======== Raw data

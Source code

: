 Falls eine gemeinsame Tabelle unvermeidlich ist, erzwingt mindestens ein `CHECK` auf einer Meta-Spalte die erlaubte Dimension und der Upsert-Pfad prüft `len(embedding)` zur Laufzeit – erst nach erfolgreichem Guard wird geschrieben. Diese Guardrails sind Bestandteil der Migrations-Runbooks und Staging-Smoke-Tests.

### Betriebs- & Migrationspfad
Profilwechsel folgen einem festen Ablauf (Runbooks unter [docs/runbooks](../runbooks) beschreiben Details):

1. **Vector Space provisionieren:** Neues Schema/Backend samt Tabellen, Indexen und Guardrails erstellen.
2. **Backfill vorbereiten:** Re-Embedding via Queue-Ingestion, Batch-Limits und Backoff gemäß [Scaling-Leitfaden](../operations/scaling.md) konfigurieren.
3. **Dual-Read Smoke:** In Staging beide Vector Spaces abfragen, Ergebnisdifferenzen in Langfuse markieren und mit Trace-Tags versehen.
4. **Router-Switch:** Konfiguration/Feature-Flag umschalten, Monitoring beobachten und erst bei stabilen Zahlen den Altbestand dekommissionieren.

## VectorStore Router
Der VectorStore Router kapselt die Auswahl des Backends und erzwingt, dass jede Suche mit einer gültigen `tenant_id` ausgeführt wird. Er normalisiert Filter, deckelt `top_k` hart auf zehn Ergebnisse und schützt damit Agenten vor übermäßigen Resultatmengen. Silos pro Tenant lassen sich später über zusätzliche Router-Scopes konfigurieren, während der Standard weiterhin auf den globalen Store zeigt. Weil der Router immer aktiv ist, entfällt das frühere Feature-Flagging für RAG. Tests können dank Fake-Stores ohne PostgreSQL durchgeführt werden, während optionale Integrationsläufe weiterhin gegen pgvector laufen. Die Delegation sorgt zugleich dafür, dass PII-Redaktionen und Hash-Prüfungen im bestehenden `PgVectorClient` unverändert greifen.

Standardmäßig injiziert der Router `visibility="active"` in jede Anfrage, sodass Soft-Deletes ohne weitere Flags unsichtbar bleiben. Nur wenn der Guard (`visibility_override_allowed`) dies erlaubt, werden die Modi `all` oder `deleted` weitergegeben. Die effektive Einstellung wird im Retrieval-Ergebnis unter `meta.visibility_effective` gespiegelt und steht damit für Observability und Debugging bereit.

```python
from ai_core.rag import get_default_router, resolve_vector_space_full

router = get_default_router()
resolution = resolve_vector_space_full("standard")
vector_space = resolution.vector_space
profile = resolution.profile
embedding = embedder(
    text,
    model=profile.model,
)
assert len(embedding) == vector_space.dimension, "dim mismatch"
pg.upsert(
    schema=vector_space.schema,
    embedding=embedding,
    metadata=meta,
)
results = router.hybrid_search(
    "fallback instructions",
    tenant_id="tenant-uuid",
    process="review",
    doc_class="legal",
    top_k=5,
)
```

================

Return all lines from the data above with "Smoke" in them.

: Falls eine gemeinsame Tabelle unvermeidlich ist, erzwingt mindestens ein `CHECK` auf einer Meta-Spalte die erlaubte Dimension und der Upsert-Pfad prüft `len(embedding)` zur Laufzeit – erst nach erfolgreichem Guard wird geschrieben. Diese Guardrails sind Bestandteil der Migrations-Runbooks und Staging-Smoke-Tests.
3. **Dual-Read Smoke:** In Staging beide Vector Spaces abfragen, Ergebnisdifferenzen in Langfuse markieren und mit Trace-Tags versehen.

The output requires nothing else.